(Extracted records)
---

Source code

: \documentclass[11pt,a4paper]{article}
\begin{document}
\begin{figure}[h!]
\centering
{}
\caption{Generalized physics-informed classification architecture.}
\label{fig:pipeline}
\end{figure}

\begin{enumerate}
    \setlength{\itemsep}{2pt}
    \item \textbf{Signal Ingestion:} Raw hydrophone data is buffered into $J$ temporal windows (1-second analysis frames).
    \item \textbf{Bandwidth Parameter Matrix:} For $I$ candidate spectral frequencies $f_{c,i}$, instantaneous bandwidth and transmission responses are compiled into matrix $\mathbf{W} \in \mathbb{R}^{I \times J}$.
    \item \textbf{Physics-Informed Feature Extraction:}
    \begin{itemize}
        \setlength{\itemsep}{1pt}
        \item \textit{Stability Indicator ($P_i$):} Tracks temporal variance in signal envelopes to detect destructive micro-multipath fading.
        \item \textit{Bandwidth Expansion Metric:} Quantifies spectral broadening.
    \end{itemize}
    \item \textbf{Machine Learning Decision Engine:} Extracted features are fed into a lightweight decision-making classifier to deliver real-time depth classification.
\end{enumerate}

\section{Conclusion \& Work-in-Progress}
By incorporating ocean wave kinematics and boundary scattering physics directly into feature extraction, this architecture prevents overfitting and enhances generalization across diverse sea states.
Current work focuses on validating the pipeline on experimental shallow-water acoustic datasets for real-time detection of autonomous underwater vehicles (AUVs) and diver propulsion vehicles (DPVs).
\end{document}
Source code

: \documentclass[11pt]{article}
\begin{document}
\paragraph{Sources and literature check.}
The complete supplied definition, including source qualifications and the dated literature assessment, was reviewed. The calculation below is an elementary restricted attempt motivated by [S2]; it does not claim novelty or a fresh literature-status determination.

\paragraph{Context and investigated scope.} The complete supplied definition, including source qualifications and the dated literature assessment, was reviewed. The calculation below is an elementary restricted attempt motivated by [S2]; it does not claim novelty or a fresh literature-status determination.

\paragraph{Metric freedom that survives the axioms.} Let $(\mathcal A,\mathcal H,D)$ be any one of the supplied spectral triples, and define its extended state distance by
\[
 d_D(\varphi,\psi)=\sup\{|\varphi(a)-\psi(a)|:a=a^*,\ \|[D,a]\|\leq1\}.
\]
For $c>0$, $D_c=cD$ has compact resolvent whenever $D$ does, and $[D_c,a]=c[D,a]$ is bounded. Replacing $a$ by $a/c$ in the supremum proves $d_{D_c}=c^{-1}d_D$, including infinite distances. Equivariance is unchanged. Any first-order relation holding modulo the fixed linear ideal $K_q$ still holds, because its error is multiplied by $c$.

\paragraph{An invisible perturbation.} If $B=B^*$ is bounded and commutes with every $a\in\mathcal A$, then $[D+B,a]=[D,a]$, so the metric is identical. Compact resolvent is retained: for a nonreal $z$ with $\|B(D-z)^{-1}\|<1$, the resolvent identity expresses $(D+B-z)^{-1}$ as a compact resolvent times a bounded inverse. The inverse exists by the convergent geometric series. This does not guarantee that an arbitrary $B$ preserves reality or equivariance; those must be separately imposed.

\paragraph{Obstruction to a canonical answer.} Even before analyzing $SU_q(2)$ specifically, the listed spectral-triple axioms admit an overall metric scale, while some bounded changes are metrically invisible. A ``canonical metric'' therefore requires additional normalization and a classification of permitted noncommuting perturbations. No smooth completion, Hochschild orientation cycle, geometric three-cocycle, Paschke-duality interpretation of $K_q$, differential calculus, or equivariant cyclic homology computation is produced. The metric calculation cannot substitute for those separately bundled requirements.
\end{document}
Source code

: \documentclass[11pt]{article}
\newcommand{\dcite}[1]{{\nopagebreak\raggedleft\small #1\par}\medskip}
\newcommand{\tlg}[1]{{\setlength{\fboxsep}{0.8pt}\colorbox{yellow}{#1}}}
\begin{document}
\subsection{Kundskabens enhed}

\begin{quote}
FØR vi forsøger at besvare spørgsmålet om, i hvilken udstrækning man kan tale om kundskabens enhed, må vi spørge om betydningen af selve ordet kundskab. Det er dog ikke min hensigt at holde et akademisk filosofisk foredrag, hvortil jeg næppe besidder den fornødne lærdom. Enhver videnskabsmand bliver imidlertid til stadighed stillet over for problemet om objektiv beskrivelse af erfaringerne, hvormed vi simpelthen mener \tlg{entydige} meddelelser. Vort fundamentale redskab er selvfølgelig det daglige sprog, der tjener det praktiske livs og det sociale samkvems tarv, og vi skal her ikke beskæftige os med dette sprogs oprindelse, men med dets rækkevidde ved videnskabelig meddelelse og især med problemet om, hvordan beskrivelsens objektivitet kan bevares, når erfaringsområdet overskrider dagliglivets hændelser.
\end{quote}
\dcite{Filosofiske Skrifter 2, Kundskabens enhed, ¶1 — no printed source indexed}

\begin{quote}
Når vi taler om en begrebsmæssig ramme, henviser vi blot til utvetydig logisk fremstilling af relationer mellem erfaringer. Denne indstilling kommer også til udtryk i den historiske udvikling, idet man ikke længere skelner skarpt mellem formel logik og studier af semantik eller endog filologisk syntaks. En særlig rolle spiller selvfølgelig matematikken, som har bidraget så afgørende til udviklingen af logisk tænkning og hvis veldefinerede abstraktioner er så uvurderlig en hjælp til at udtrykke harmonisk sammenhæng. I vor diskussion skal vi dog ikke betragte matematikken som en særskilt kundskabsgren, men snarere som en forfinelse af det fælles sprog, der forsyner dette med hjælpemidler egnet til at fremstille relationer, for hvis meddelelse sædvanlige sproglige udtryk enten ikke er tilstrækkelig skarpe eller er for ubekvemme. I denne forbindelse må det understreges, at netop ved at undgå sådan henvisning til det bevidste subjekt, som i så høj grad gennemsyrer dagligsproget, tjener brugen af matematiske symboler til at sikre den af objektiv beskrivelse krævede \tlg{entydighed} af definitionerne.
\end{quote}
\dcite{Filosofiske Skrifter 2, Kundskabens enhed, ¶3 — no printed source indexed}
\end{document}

---

§ **Work required**: Write the records out once more, exactly as shown.

§ **Answer**:
Source code

: \documentclass[11pt,a4paper]{article}
\begin{document}
\begin{figure}[h!]
\centering
{}
\caption{Generalized physics-informed classification architecture.}
\label{fig:pipeline}
\end{figure}

\begin{enumerate}
    \setlength{\itemsep}{2pt}
    \item \textbf{Signal Ingestion:} Raw hydrophone data is buffered into $J$ temporal windows (1-second analysis frames).
    \item \textbf{Bandwidth Parameter Matrix:} For $I$ candidate spectral frequencies $f_{c,i}$, instantaneous bandwidth and transmission responses are compiled into matrix $\mathbf{W} \in \mathbb{R}^{I \times J}$.
    \item \textbf{Physics-Informed Feature Extraction:}
    \begin{itemize}
        \setlength{\itemsep}{1pt}
        \item \textit{Stability Indicator ($P_i$):} Tracks temporal variance in signal envelopes to detect destructive micro-multipath fading.
        \item \textit{Bandwidth Expansion Metric:} Quantifies spectral broadening.
    \end{itemize}
    \item \textbf{Machine Learning Decision Engine:} Extracted features are fed into a lightweight decision-making classifier to deliver real-time depth classification.
\end{enumerate}

\section{Conclusion \& Work-in-Progress}
By incorporating ocean wave kinematics and boundary scattering physics directly into feature extraction, this architecture prevents overfitting and enhances generalization across diverse sea states.
Current work focuses on validating the pipeline on experimental shallow-water acoustic datasets for real-time detection of autonomous underwater vehicles (AUVs) and diver propulsion vehicles (DPVs).
\end{document}
Source code

: \documentclass[11pt]{article}
\begin{document}
\paragraph{Sources and literature check.}
The complete supplied definition, including source qualifications and the dated literature assessment, was reviewed. The calculation below is an elementary restricted attempt motivated by [S2]; it does not claim novelty or a fresh literature-status determination.

\paragraph{Context and investigated scope.} The complete supplied definition, including source qualifications and the dated literature assessment, was reviewed. The calculation below is an elementary restricted attempt motivated by [S2]; it does not claim novelty or a fresh literature-status determination.

\paragraph{Metric freedom that survives the axioms.} Let $(\mathcal A,\mathcal H,D)$ be any one of the supplied spectral triples, and define its extended state distance by
\[
 d_D(\varphi,\psi)=\sup\{|\varphi(a)-\psi(a)|:a=a^*,\ \|[D,a]\|\leq1\}.
\]
For $c>0$, $D_c=cD$ has compact resolvent whenever $D$ does, and $[D_c,a]=c[D,a]$ is bounded. Replacing $a$ by $a/c$ in the supremum proves $d_{D_c}=c^{-1}d_D$, including infinite distances. Equivariance is unchanged. Any first-order relation holding modulo the fixed linear ideal $K_q$ still holds, because its error is multiplied by $c$.

\paragraph{An invisible perturbation.} If $B=B^*$ is bounded and commutes with every $a\in\mathcal A$, then $[D+B,a]=[D,a]$, so the metric is identical. Compact resolvent is retained: for a nonreal $z$ with $\|B(D-z)^{-1}\|<1$, the resolvent identity expresses $(D+B-z)^{-1}$ as a compact resolvent times a bounded inverse. The inverse exists by the convergent geometric series. This does not guarantee that an arbitrary $B$ preserves reality or equivariance; those must be separately imposed.

\paragraph{Obstruction to a canonical answer.} Even before analyzing $SU_q(2)$ specifically, the listed spectral-triple axioms admit an overall metric scale, while some bounded changes are metrically invisible. A ``canonical metric'' therefore requires additional normalization and a classification of permitted noncommuting perturbations. No smooth completion, Hochschild orientation cycle, geometric three-cocycle, Paschke-duality interpretation of $K_q$, differential calculus, or equivariant cyclic homology computation is produced. The metric calculation cannot substitute for those separately bundled requirements.
\end{document}
Source code

: \documentclass[11pt]{article}
\newcommand{\dcite}[1]{{\nopagebreak\raggedleft\small #1\par}\medskip}
\newcommand{\tlg}[1]{{\setlength{\fboxsep}{0.8pt}\colorbox{yellow}{#1}}}
\begin{document}
\subsection{Kundskabens enhed}

\begin{quote}
FØR vi forsøger at besvare spørgsmålet om, i hvilken udstrækning man kan tale om kundskabens enhed, må vi spørge om betydningen af selve ordet kundskab. Det er dog ikke min hensigt at holde et akademisk filosofisk foredrag, hvortil jeg næppe besidder den fornødne lærdom. Enhver videnskabsmand bliver imidlertid til stadighed stillet over for problemet om objektiv beskrivelse af erfaringerne, hvormed vi simpelthen mener \tlg{entydige} meddelelser. Vort fundamentale redskab er selvfølgelig det daglige sprog, der tjener det praktiske livs og det sociale samkvems tarv, og vi skal her ikke beskæftige os med dette sprogs oprindelse, men med dets rækkevidde ved videnskabelig meddelelse og især med problemet om, hvordan beskrivelsens objektivitet kan bevares, når erfaringsområdet overskrider dagliglivets hændelser.
\end{quote}
\dcite{Filosofiske Skrifter 2, Kundskabens enhed, ¶1 — no printed source indexed}

\begin{quote}
Når vi taler om en begrebsmæssig ramme, henviser vi blot til utvetydig logisk fremstilling af relationer mellem erfaringer. Denne indstilling kommer også til udtryk i den historiske udvikling, idet man ikke længere skelner skarpt mellem formel logik og studier af semantik eller endog filologisk syntaks. En særlig rolle spiller selvfølgelig matematikken, som har bidraget så afgørende til udviklingen af logisk tænkning og hvis veldefinerede abstraktioner er så uvurderlig en hjælp til at udtrykke harmonisk sammenhæng. I vor diskussion skal vi dog ikke betragte matematikken som en særskilt kundskabsgren, men snarere som en forfinelse af det fælles sprog, der forsyner dette med hjælpemidler egnet til at fremstille relationer, for hvis meddelelse sædvanlige sproglige udtryk enten ikke er tilstrækkelig skarpe eller er for ubekvemme. I denne forbindelse må det understreges, at netop ved at undgå sådan henvisning til det bevidste subjekt, som i så høj grad gennemsyrer dagligsproget, tjener brugen af matematiske symboler til at sikre den af objektiv beskrivelse krævede \tlg{entydighed} af definitionerne.
\end{quote}
\dcite{Filosofiske Skrifter 2, Kundskabens enhed, ¶3 — no printed source indexed}
\end{document}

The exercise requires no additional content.